Originally Posted by zacster
I would put the battery on a voltmeter and check the voltage after letting it charge. It should read 7.4v.
It should read between 6.0 (as low as they should ever go) and 8.4 volts (fully charged.)
But more to the point, the plugs these use are not conducive to the use of a voltmeter unless you get a male plug to plug into it and then measure the voltage on that. If you stick the voltmeter probes into the plug, you're quite likely to short it out, even if you know exactly what you're doing and have very steady hands. And shorting it out, even just for a second, can easily damage the protective circuits.
If you can't get a matching plug, you're better off cutting off the outer layer of insulation on the wires and putting your sharp probes into the inner wire's insulation and measuring the voltage that way.

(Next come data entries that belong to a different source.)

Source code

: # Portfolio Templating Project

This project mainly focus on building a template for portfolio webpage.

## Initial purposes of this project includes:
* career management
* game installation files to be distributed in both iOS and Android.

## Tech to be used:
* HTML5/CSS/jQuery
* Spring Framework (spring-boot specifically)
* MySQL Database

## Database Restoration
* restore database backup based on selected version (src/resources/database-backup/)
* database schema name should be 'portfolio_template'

In any event, cyccommute's comment is probably right on -- it's probably gone below the voltage that the protective circuit will allow you to charge it. If so, the battery could probably be revived by cracking it open and bypassing the circuit and charging the individual cells back up past that level, but there's a risk to that too -- the circuit prevents charging an overly discharged cell because the cell is likely damaged by that. If it's only overly discharged by a little, it's probably OK, but the circuit is playing it safe.

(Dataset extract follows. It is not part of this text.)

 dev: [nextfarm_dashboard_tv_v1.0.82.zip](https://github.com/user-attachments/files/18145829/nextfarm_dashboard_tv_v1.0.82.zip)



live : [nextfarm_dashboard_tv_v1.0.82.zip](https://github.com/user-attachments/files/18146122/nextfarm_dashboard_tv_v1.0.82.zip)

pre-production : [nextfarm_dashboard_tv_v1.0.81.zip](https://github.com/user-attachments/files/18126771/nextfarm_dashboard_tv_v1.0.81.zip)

That said, you can buy replacement batteries fairly cheaply. The $16 Magicshine clone on Amazon includes a battery that's probably pretty much identical to what you had, and it comes with a charger and light head to boot at that price. (And it's also possible that your charger is what's bad.) The only possible gotcha is that the plugs may not quite match, and you might have to cut some wires and move plugs around or replace them. And there are other replacement batteries out there as well.